### Saved entries
--- START ---
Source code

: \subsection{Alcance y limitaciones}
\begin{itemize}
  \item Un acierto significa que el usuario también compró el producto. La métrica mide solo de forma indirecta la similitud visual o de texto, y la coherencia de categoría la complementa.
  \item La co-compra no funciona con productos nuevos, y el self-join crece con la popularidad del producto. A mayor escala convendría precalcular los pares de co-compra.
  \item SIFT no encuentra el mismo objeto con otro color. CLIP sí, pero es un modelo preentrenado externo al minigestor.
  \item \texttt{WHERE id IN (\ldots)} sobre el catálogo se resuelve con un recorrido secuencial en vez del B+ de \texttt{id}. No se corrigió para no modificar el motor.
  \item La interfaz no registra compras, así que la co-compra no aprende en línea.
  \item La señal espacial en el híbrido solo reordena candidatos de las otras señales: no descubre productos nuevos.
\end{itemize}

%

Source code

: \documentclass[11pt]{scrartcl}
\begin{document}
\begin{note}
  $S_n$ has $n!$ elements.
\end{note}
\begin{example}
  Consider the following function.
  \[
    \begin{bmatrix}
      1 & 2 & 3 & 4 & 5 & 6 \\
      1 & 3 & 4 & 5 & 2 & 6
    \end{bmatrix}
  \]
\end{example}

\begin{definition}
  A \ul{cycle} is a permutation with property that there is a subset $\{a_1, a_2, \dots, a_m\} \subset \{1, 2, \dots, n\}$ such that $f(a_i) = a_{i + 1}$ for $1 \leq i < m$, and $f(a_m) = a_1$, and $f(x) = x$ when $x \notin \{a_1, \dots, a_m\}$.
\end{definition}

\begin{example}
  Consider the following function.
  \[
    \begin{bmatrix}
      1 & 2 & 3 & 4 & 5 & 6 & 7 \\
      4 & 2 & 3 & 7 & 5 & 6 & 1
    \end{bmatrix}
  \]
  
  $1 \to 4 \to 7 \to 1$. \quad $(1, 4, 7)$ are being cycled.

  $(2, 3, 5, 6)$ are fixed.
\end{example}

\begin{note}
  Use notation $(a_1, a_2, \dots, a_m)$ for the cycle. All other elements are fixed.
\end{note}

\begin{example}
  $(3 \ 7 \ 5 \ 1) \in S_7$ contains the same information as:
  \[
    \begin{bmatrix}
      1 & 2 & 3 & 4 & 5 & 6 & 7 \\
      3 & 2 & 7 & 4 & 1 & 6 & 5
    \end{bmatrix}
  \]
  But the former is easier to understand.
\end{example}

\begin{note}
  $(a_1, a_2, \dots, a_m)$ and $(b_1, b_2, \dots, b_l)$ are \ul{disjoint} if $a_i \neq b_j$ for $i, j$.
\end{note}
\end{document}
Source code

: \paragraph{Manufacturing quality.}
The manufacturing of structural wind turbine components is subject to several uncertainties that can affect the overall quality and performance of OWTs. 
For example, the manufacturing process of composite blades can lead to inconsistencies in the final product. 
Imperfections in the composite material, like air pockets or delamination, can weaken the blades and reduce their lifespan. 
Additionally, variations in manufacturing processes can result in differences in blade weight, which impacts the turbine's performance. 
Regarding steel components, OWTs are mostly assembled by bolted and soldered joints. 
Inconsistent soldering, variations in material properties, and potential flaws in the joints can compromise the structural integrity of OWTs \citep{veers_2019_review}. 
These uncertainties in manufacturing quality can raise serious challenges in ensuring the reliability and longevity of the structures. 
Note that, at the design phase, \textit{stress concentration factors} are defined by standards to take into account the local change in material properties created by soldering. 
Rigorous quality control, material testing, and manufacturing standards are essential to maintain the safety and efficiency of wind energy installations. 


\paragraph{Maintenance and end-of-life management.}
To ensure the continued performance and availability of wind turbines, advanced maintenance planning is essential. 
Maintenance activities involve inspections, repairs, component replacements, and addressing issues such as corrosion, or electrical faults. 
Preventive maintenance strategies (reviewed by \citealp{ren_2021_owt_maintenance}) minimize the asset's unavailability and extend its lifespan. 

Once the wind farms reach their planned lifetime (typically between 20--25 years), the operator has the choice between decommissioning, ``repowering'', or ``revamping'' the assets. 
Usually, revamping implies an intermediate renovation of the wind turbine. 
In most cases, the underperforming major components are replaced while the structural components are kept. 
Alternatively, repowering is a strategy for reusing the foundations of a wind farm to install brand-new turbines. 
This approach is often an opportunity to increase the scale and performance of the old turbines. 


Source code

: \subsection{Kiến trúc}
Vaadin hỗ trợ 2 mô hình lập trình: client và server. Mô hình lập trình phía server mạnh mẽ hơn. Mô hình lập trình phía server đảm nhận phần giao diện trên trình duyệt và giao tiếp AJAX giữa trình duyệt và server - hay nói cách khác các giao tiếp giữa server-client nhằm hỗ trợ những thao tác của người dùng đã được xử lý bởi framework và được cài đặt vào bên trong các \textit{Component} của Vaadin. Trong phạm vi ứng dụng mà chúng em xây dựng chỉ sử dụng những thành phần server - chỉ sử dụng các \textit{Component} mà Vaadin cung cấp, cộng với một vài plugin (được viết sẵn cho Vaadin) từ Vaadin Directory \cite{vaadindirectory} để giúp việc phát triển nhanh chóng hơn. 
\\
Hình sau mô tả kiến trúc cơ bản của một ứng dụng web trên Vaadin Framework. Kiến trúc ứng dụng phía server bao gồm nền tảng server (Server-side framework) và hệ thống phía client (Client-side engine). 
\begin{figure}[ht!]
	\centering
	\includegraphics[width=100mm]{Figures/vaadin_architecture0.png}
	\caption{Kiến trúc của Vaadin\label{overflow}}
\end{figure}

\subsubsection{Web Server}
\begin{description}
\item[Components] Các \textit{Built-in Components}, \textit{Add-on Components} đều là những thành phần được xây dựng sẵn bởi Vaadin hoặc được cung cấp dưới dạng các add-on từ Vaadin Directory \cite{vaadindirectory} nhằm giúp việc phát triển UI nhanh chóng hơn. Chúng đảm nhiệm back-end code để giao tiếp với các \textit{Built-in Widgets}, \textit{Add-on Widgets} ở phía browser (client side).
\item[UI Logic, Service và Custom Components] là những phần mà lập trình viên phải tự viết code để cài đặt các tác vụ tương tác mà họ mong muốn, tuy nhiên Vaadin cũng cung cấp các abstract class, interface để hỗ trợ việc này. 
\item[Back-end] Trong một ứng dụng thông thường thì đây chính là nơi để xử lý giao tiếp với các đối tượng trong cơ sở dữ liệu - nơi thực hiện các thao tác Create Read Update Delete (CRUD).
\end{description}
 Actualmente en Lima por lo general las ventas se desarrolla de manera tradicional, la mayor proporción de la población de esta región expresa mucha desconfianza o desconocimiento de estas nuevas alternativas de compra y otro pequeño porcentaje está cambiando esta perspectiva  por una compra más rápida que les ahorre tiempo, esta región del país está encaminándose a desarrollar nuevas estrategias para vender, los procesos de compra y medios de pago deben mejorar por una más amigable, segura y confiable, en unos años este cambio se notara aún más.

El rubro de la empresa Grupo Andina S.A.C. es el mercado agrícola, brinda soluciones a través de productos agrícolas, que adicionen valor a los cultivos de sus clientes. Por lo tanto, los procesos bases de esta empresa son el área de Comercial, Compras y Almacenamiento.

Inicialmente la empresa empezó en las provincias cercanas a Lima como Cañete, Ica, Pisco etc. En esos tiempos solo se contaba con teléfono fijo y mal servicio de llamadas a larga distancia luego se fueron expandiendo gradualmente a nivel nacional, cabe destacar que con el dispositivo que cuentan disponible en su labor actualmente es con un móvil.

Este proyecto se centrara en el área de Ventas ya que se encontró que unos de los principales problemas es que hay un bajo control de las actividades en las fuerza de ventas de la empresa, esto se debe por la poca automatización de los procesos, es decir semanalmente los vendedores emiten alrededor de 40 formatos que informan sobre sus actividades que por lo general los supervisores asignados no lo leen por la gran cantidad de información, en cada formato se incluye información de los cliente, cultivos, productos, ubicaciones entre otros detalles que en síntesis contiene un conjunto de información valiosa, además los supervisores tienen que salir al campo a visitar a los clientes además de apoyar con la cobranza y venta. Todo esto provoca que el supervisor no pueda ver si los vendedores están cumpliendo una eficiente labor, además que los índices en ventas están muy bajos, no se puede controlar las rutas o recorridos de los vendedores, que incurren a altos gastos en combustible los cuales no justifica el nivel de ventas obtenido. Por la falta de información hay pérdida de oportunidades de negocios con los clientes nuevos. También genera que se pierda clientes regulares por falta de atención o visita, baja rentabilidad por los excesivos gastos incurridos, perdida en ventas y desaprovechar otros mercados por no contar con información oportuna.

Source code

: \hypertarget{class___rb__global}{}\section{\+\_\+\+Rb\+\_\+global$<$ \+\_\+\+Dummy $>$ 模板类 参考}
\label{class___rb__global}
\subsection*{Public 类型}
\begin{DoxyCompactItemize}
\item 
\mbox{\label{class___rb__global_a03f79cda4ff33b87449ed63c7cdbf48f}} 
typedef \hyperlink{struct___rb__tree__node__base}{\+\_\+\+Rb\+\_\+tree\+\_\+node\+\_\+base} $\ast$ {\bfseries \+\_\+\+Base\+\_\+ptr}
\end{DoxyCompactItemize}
--- END ---
### EXERCISE OBJECTIVE
Your reply should be only the number of lines in the preceding data that include the word "blades".

### REPLY
2